For each line below that holds "handling", return the line as it stands.
====== Data for this exercise
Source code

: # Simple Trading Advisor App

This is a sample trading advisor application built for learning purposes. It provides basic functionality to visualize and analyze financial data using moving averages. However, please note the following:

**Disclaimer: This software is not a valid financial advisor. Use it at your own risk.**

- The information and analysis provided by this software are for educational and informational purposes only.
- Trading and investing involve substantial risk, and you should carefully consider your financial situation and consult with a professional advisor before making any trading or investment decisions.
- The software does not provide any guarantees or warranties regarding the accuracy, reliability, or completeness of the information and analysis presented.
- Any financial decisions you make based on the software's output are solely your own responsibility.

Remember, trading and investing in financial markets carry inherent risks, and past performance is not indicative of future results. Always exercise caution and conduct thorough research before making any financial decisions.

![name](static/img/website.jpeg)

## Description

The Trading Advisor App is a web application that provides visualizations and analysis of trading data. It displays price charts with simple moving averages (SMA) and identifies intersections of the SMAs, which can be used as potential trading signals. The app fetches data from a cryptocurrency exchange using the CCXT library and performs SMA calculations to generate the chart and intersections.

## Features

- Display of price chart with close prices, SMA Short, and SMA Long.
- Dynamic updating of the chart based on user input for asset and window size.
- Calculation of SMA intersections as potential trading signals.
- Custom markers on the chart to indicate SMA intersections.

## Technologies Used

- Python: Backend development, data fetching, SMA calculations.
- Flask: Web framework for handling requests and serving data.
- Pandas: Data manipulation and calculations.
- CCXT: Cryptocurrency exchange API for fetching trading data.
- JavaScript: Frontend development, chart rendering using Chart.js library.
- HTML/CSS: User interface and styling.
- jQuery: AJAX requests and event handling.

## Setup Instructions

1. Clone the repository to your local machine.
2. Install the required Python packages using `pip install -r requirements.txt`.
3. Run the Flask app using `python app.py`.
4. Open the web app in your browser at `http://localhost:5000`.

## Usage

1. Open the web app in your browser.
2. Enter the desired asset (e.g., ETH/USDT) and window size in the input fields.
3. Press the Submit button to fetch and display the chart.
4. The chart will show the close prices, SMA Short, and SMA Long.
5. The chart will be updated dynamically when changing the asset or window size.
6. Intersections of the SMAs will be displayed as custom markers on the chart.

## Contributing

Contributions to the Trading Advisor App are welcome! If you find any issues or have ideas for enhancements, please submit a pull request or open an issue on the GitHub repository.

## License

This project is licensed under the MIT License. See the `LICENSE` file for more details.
============
Your solution:
- Flask: Web framework for handling requests and serving data.
- jQuery: AJAX requests and event handling.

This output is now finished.